BÖRSE ONLINE: Herr Rathausky, inwiefern berücksichtigen Sie die Anlageprinzipien von Warren Buffett?
Uwe Rathausky: Warren Buffett hat uns aufgezeigt, dass ein großartiges Unternehmen über einen langfristigen Wachstumspfad und einen beständigen "Burggraben" verfügen sollte, der seine exzellente Kapitalrendite schützt. Schließlich ist die Wirtschaftsgeschichte voller "römischer Lichter", Unternehmen, deren Burggräben sich als trügerisch erwiesen haben und schnell überquert waren.

Wo weichen Sie von Buffett ab? Man ist schlecht beraten, wenn man Warren Buffett als Vorbild begreift. Man sollte ihn als Lehrer ansehen und versuchen, seine Gedanken als Fundament für die Entwicklung eines eigenen Weges zu nutzen. Es ist seine Qualität als Lehrer, von der er möchte, dass sie den Menschen in Erinnerung bleibt. Buffetts Aussagen und Schriften sind ein Vermächtnis, ein Leitfaden für kluge Entscheidungen. Wir nutzen seine Investmentprinzipien. Uns als Fondsmanager geben sie Sicherheit und Orientierung. Der Investmentstil von GANÉ ist aber nicht nur von Warren Buffett geprägt. Philip A. Fisher, Charlie Munger und Seth Klarman haben ihn ebenfalls entscheidend beeinflusst. Wir kombinieren eine qualitativ hochwertige Value-Strategie mit einer Eventorientierung, um neben dem fundamentalen Risiko auch das Marktpreisrisiko einer Investition abschätzen und eingrenzen zu können.

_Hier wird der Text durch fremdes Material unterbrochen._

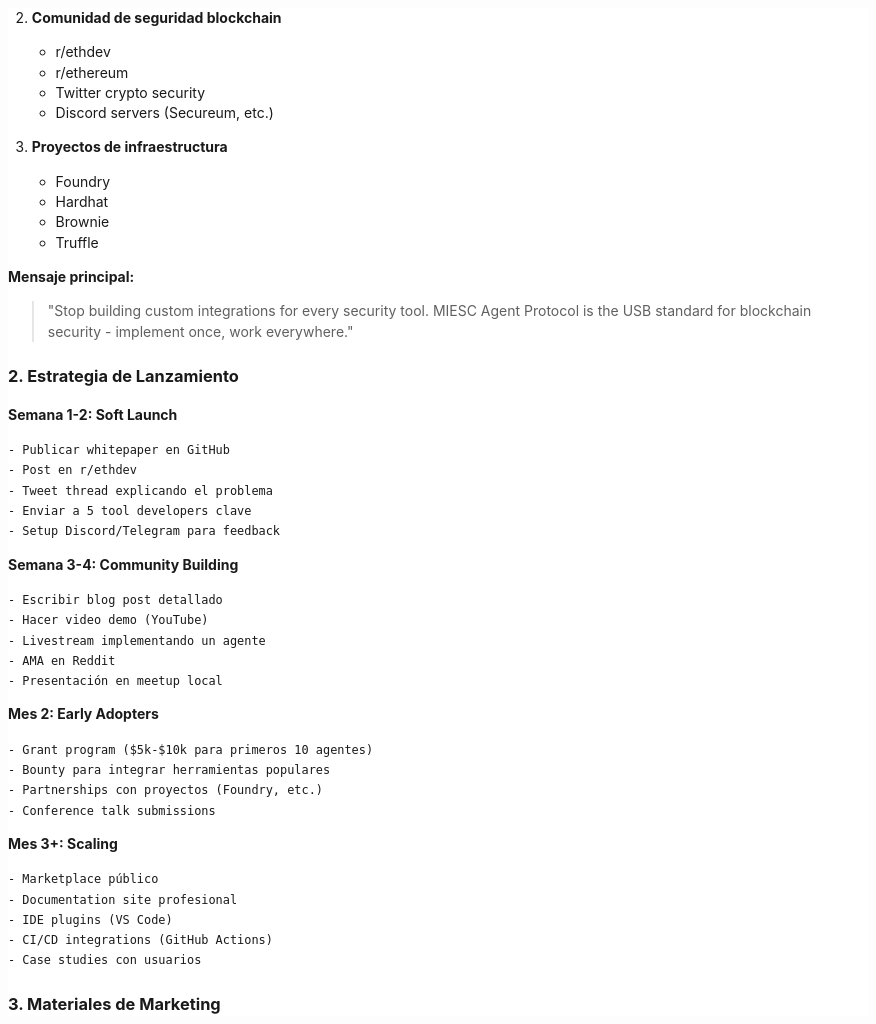 2. **Comunidad de seguridad blockchain**
   - r/ethdev
   - r/ethereum
   - Twitter crypto security
   - Discord servers (Secureum, etc.)

3. **Proyectos de infraestructura**
   - Foundry
   - Hardhat
   - Brownie
   - Truffle

**Mensaje principal:**
> "Stop building custom integrations for every security tool. MIESC Agent Protocol is the USB standard for blockchain security - implement once, work everywhere."

### 2. Estrategia de Lanzamiento

**Semana 1-2: Soft Launch**
```
- Publicar whitepaper en GitHub
- Post en r/ethdev
- Tweet thread explicando el problema
- Enviar a 5 tool developers clave
- Setup Discord/Telegram para feedback
```

**Semana 3-4: Community Building**
```
- Escribir blog post detallado
- Hacer video demo (YouTube)
- Livestream implementando un agente
- AMA en Reddit
- Presentación en meetup local
```

**Mes 2: Early Adopters**
```
- Grant program ($5k-$10k para primeros 10 agentes)
- Bounty para integrar herramientas populares
- Partnerships con proyectos (Foundry, etc.)
- Conference talk submissions
```

**Mes 3+: Scaling**
```
- Marketplace público
- Documentation site profesional
- IDE plugins (VS Code)
- CI/CD integrations (GitHub Actions)
- Case studies con usuarios
```

### 3. Materiales de Marketing
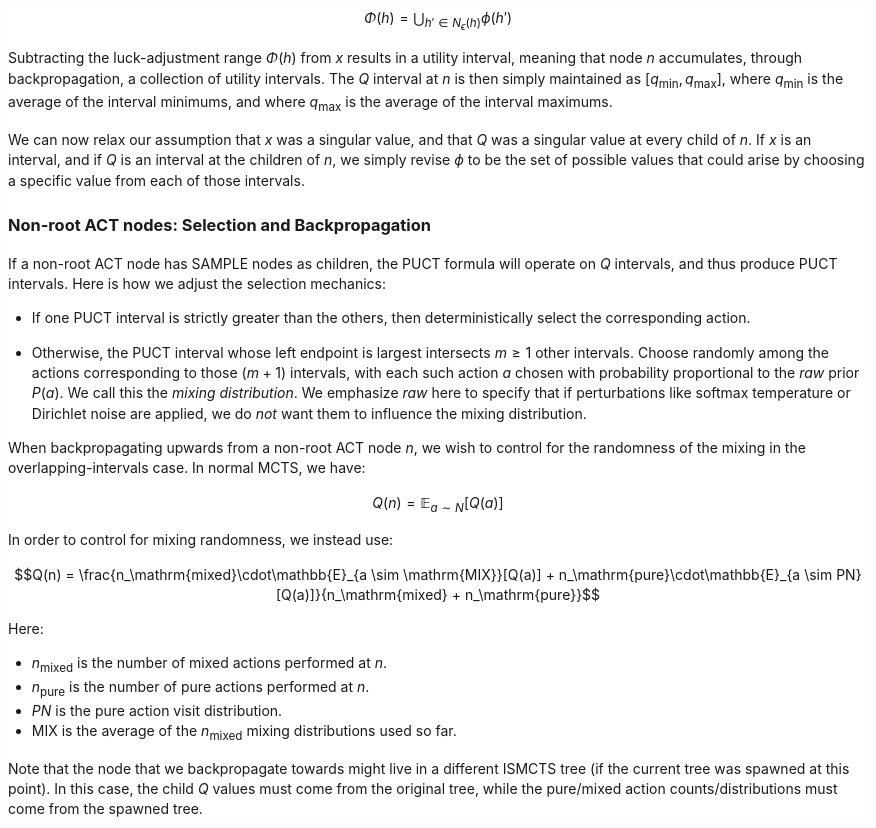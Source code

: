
 ```math
\Phi(h) = \bigcup_{h' \in N_\epsilon(h)} \phi(h')
```

Subtracting the luck-adjustment range $\Phi(h)$ from $x$ results in a utility interval, meaning that node $n$
accumulates, through backpropagation, a collection of utility intervals.
The $Q$ interval at $n$ is then simply maintained as $[q_{\mathrm{min}}, q_{\mathrm{max}}]$, where
$q_{\mathrm{min}}$ is the average of the interval minimums, and where $q_{\mathrm{max}}$ is the
average of the interval maximums.

We can now relax our assumption that $x$ was a singular value, and that $Q$ was a singular
value at every child of $n$. If $x$ is an interval, and if $Q$ is an interval at the children of
$n$, we simply revise $\phi$ to be the set of possible values that could arise by choosing
a specific value from each of those intervals.

### Non-root ACT nodes: Selection and Backpropagation

If a non-root ACT node has SAMPLE nodes as children, the PUCT formula will operate on $Q$ intervals,
and thus produce PUCT intervals. Here is how we adjust the selection mechanics:

- If one PUCT interval is strictly greater than the others, then deterministically select the corresponding action.

- Otherwise, the PUCT interval whose left endpoint is largest intersects 
$m\geq1$ other intervals. Choose randomly among the actions corresponding to those $(m+1)$ intervals, with each such action $a$
chosen with probability proportional to the _raw_ prior $P(a)$. We call this the _mixing distribution_.
We emphasize _raw_ here to specify that if perturbations like softmax temperature or
Dirichlet noise are applied, we do _not_ want them to influence the mixing distribution.

When backpropagating upwards from a non-root ACT node $n$,
we wish to control for the randomness of the mixing in the overlapping-intervals case.
In normal MCTS, we have:

```math
Q(n) = \mathbb{E}_{a \sim N} [Q(a)]
```

In order to control for mixing randomness, we instead use:

```math
Q(n) = \frac{n_\mathrm{mixed}\cdot\mathbb{E}_{a \sim \mathrm{MIX}}[Q(a)] + n_\mathrm{pure}\cdot\mathbb{E}_{a \sim PN}[Q(a)]}{n_\mathrm{mixed} + n_\mathrm{pure}}
```
Here:

- $n_\mathrm{mixed}$ is the number of mixed actions performed at $n$.
- $n_\mathrm{pure}$ is the number of pure actions performed at $n$.
- $PN$ is the pure action visit distribution.
- $\mathrm{MIX}$ is the average of the $n_\mathrm{mixed}$ mixing distributions used so far.

Note that the node that we backpropagate towards might live in a different ISMCTS tree (if the
current tree was spawned at this point). In this case, the child $Q$ values must come from
the original tree, while the pure/mixed action counts/distributions must come from the
spawned tree.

Inwiefern ist der Investmentstil von Buffett heute noch zeitgemäß?
Wer im Jahr 1965 einen Betrag von 1000 US-Dollar in seine Holding Berkshire Hathaway angelegt hat, besitzt heute mehr als sieben Millionen US-Dollar. Buffett hat diese großartige Leistung aber keineswegs mit einem einzigen definierbaren Investmentstil vollbracht. Er hebelte seine Anlagefähigkeiten, in dem er Erst- und Rückversicherer kaufte und deren Prämienvolumen investierte. So erwarb er in den vergangenen Jahrzehnten ein Sammelsurium an Unternehmen, ging Beteiligungen ein, unterstützte Private Equity-Transaktionen, investierte in Silber und wettete mit Derivaten auf langfristig steigende Aktienkurse. Und natürlich wurmt es ihn gewaltig, dass er nicht in Amazon und Alphabet investiert ist. Aber er kaufte Apple. Die Aktien haben heute einen Wert von 100 Milliarden US-Dollar. Und das ist ziemlich zeitgemäß.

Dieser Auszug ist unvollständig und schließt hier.